JHF: My research focused on the visual side. So I donned by dark NETromancers robe and peered into my black Apple brand scrying mirror. I Googled. Googled till my fingers bled. And when I was unsure on anything I emailed the author. I try to keep the elements I include on the covers I design as close to the what is in the book as possible. Whenever I start a cover I make a little folder and fill it will visual references relevant to the novel.
EJ, given the possibilities of time travel, does historical accuracy even matter in a book like this?
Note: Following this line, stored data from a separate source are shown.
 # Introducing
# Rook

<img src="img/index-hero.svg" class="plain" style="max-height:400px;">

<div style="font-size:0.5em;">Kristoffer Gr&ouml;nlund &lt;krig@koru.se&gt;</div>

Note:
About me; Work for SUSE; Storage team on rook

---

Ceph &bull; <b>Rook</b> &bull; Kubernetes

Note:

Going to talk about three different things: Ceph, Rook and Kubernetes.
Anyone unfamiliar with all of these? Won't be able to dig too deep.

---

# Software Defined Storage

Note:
EJ: Inevitably with time travel where events change, there’s a point where accuracy goes out the window. But at the baseline I think it’s important to be as accurate as possible, and especially when referring to atrocities like the round-ups of Jewish people during occupation (the Vel' d'Hiv). There comes a point though where you have to set aside the research and just start writing.
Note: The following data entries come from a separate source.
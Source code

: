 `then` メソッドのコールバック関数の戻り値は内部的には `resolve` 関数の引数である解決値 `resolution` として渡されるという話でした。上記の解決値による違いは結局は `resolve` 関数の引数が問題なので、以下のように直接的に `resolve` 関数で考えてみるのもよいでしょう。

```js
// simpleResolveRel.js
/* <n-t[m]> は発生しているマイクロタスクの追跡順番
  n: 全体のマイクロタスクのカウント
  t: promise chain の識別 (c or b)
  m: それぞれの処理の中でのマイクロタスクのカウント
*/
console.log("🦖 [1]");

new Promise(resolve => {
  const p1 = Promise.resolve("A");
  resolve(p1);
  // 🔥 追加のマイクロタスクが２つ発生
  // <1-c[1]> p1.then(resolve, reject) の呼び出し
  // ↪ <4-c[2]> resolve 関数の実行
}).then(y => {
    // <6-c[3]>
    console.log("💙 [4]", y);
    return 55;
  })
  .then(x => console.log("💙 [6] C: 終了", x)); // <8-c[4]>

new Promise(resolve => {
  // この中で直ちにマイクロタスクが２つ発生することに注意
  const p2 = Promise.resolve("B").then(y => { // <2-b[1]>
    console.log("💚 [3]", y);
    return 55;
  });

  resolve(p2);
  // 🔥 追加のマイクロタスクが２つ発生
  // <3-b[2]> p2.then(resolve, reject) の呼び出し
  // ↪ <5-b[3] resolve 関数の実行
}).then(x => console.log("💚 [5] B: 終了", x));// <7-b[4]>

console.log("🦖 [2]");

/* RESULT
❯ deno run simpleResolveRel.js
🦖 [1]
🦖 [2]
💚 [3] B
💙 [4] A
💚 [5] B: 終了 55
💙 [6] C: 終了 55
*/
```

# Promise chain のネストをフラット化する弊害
Without giving much away, Hallie does have the opportunity to change history, with knock-on effects throughout the present... and future. How do you plot out what changes may and may not happen? How do you keep it from spiralling into total madness?
EJ: There were definitely moments when it was total madness... I think having a position where the intention was to change the timeline helped with the plotting. And I always felt that the focus of the novel was about Hallie rather than about time travel per se, and how she deals with the consequences of her actions. So it was important for her development that there should be unintentional as well as desired changes, and that gave me a place to work from.
What other elements do you think there are to House of Janus' code of practice? Is it more like flying overseas (no live plants, put your phone on silent) or more like the Prime Directive?
JHF: I imagined it more like the Prime Directive (I only have the synopsis to go on). Although if Janus treated their ‘code of practice’ like Captain Kirk treated the Prime Directive…. we’re all in peril. Is that the whirr of the TARDIS I hear in the distance....
EJ: Prime Directive is a pretty good analogy! I think to be a true House of Janus agent you can’t really use your anomaly at all, and if you did you would require extraordinary self-control. I would be useless in this situation and would probably have to be eliminated from their cabal.
Where would your anomaly be waiting for you?
EJ: Sydney. I visited last year researching my next book and left a piece of my heart behind.
JHF: Expectation: An abandoned Victorian era house perched atop the hills overlooking the city. Reality: Probably where I least expect it. And somewhere very uncool and embarrassing. Like my bathroom.
Best time-travel work (besides, of course, Time Cop)?
JHF: Ahem. You did say ‘Best time-travel works’ (plural)... right? I’ll limit my choice to two. Since I could go on and on. Film: Nacho Vigalondo’s Time Crimes. Book: The Shining Girls by Lauren Beukes (I admit bias here)
EJ: I’m totally cheating and choosing two. Screen: Edge of Tomorrow because Emily Blunt. Words: The First Fifteen Lives of Harry August by Claire North.
And, finally - your next project...?
EJ: I’m working on a book about corals reefs and climate change: three women across three centuries connected by a love of the ocean. But there’s definitely no time travel in this one!
JHF: More book covers. I’m currently working on three covers. Two covers for Penguin Random House in South Africa. One is a literary crime fiction book called Talion by debut author Beyers De Vos. The other is an African sci-fi noir called A Spy In Time by Imraan Coovadia. Yes - another time travel book. They seem to keep finding me! And the third is for a YA book called The Princess Electric. It’s a trippy, dark fairytale with a Dark City vibe to it.